But it is true. Artists come and go, leaving behind scratches on this surface, we call life. Hence the need to find a proper generalization for this phenomenon, putting a cliché for brevity and easiness.
Isn’t there everything for everyone in the world of music? It is like a smorgasbord with everything that you might need to get through this life. You just need to go through it and make your pick.
But how about the times when music was banned? How did children get answers to the questions we now do from songs?
Due to different reasons, songs and even whole albums have been banned and still are in some parts of the world.
“Following the regulation to protect musical cultural works of 29 March 1939 (German Legal Reporter #77 […] of 4 April 1939), the Reich Music Examination Office has declared […] the musical works as undesired and harmful.
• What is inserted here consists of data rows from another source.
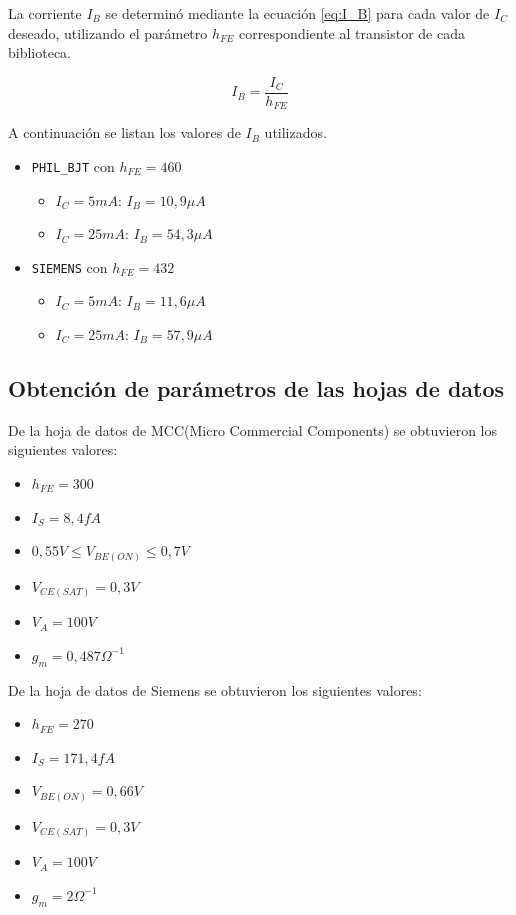\documentclass[10pt,spanish,a4paper,openany,notitlepage]{article}
\begin{document}
La corriente $I_B$ se determinó mediante la ecuación \ref{eq:I_B} para cada valor 
de $I_C$ deseado, utilizando el parámetro $h_{FE}$ correspondiente al transistor de cada biblioteca. 

\begin{equation}
I_B = \frac{I_C}{h_{FE}}
\label{eq:I_B}
\end{equation}

A continuación se listan los valores de $I_B$ utilizados.

\begin{itemize}
\item{\texttt{PHIL\_BJT} con $h_{FE} = 460$}
\begin{itemize}
\item{$I_C = 5 \unit{mA}$}: $I_B = 10,9\unit{\mu A}$
\item{$I_C = 25 \unit{mA}$}: $I_B = 54,3\unit{\mu A}$
\end{itemize}
\item{\texttt{SIEMENS} con $h_{FE} = 432$}
\begin{itemize}
\item{$I_C = 5 \unit{mA}$}: $I_B = 11,6\unit{\mu A}$
\item{$I_C = 25 \unit{mA}$}: $I_B = 57,9\unit{\mu A}$
\end{itemize}
\end{itemize}

\subsection{Obtención de parámetros de las hojas de datos}

De la hoja de datos de MCC(Micro Commercial Components) se obtuvieron los siguientes valores:

\begin{itemize}
\item $h_{FE} =300 $
\item $I_S = 8,4 \unit{fA}$
\item $0,55 \unit{V} \leq V_{BE(ON)} \leq 0,7 \unit{V}$
\item $V_{CE(SAT)} = 0,3 \unit{V}$
\item $V_A = 100 \unit{V}$
\item $g_m = 0,487 \Omega^{-1}$
\end{itemize}

De la hoja de datos de Siemens se obtuvieron los siguientes valores:

\begin{itemize}
\item $h_{FE} =270$
\item $I_S = 171,4 \unit{fA}$
\item $V_{BE(ON)} = 0,66\unit{V}$
\item $V_{CE(SAT)} = 0,3 \unit{V}$
\item $V_A = 100 \unit{V}$
\item $g_m = 2 \Omega^{-1}$
\end{itemize}
\end{document}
Publishing, distributing or performing these works is forbidden in the German Reich.” Back in the day the Nazis attempted a transformation of German music by driving out not only Jewish performers and conductors, but also any music written by Jews, or music the Nazis thought inconsistent with their worldview.
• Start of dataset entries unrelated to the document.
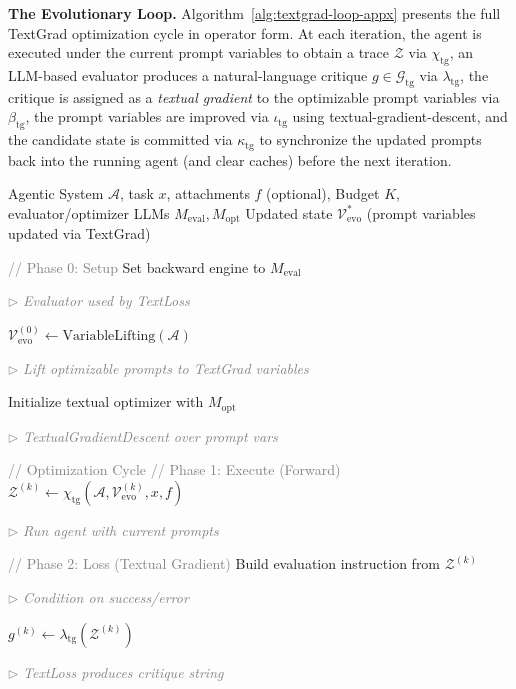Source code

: \textbf{The Evolutionary Loop.}
Algorithm~\ref{alg:textgrad-loop-appx} presents the full TextGrad optimization cycle in operator form. At each iteration, the agent is executed under the current prompt variables to obtain a trace $\mathcal{Z}$ via $\chi_{\mathrm{tg}}$, an LLM-based evaluator produces a natural-language critique $g \in \mathcal{G}_{\mathrm{tg}}$ via $\lambda_{\mathrm{tg}}$, the critique is assigned as a \emph{textual gradient} to the optimizable prompt variables via $\beta_{\mathrm{tg}}$, the prompt variables are improved via $\iota_{\mathrm{tg}}$ using textual-gradient-descent, and the candidate state is committed via $\kappa_{\mathrm{tg}}$ to synchronize the updated prompts back into the running agent (and clear caches) before the next iteration.

\begin{algorithm}[t]
  \caption{TextGrad Prompt Optimization Loop}
  \label{alg:textgrad-loop-appx}
  \newcommand{\algcommenttg}[1]{\hfill\parbox[t]{0.48\linewidth}{\raggedleft\footnotesize\textcolor{gray}{$\rhd$ \textit{#1}}}}
  \begin{algorithmic}[1]
  \renewcommand{\algorithmicrequire}{\textbf{Input:}}
  \renewcommand{\algorithmicensure}{\textbf{Output:}}
  \REQUIRE Agentic System $\mathcal{A}$, task $x$, attachments $f$ (optional), Budget $K$, evaluator/optimizer LLMs $M_{\text{eval}}, M_{\text{opt}}$
  \ENSURE Updated state $\mathcal{V}_{\text{evo}}^{*}$ (prompt variables updated via TextGrad)

  \STATE \textcolor{gray}{// Phase 0: Setup}
  \STATE Set backward engine to $M_{\text{eval}}$ \algcommenttg{Evaluator used by TextLoss}
  \STATE $\mathcal{V}_{\text{evo}}^{(0)} \leftarrow \text{VariableLifting}(\mathcal{A})$ \algcommenttg{Lift optimizable prompts to TextGrad variables}
  \STATE Initialize textual optimizer with $M_{\text{opt}}$ \algcommenttg{TextualGradientDescent over prompt vars}

  \vspace{0.2em}
  \STATE \textcolor{gray}{// Optimization Cycle}
      \STATE \textcolor{gray}{// Phase 1: Execute (Forward)}
      \STATE $\mathcal{Z}^{(k)} \leftarrow \chi_{\mathrm{tg}}(\mathcal{A}, \mathcal{V}_{\text{evo}}^{(k)}, x, f)$ \algcommenttg{Run agent with current prompts}
      
      \vspace{0.1em}
      \STATE \textcolor{gray}{// Phase 2: Loss (Textual Gradient)}
      \STATE Build evaluation instruction from $\mathcal{Z}^{(k)}$ \algcommenttg{Condition on success/error}
      \STATE $g^{(k)} \leftarrow \lambda_{\mathrm{tg}}(\mathcal{Z}^{(k)})$ \algcommenttg{TextLoss produces critique string}
      

\end{algorithmic}
\end{algorithm}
Two Beatles’ songs from the album “Sgt. Pepper’s Lonely Hearts Club Band” were banned (excuse the pun) by the mighty BBC in 1967. Both “Lucy in the Sky of Diamonds” and “A day in the Life” were believed to inspire and motivate the youth to use bad substances, because of misconception in the name of the first (the acronym that it forms) and the psychedelic tunes they incorporate. Anyhow, these are wonderful songs that reached new heights back in their day and are still musical chef-d ‘oeuvres. Imagine if they banned Snoop Dogg’s songs on those grounds – he would not have a career.
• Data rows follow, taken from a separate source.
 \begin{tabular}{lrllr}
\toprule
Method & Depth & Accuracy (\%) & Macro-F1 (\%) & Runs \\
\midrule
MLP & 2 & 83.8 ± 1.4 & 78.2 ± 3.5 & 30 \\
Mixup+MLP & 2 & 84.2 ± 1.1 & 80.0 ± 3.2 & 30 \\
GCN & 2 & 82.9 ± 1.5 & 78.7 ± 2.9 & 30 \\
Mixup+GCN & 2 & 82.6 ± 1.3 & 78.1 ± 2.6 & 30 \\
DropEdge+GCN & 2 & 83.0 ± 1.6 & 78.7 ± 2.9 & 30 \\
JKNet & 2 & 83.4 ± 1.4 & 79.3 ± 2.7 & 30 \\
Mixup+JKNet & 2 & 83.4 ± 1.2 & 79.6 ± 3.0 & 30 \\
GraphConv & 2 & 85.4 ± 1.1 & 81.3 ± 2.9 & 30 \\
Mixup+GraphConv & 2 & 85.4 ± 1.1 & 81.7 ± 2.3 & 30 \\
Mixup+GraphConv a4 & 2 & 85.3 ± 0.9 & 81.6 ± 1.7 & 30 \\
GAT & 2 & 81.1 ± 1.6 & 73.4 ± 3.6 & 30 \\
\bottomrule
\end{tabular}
In 2008, Icelandic singer and actress Björk performed in China a song called “Declare Independence”. All was well until the end came, where she repeatedly yelled “Tibet! Tibet!” in protest to China’s 58-year occupation of the territory. This easily won her a lifetime ban to the country.
World-renowned bands were banned in the communist era on the grounds of being violent, religiously obscure, vandal, mystic, punk or neo-fascist. People smuggled records and listened to them secretly in their storerooms, secluded in their attics or in loud groups locked in their basements.
Did you grow up in the times when rock and roll was banned? What records got through to you?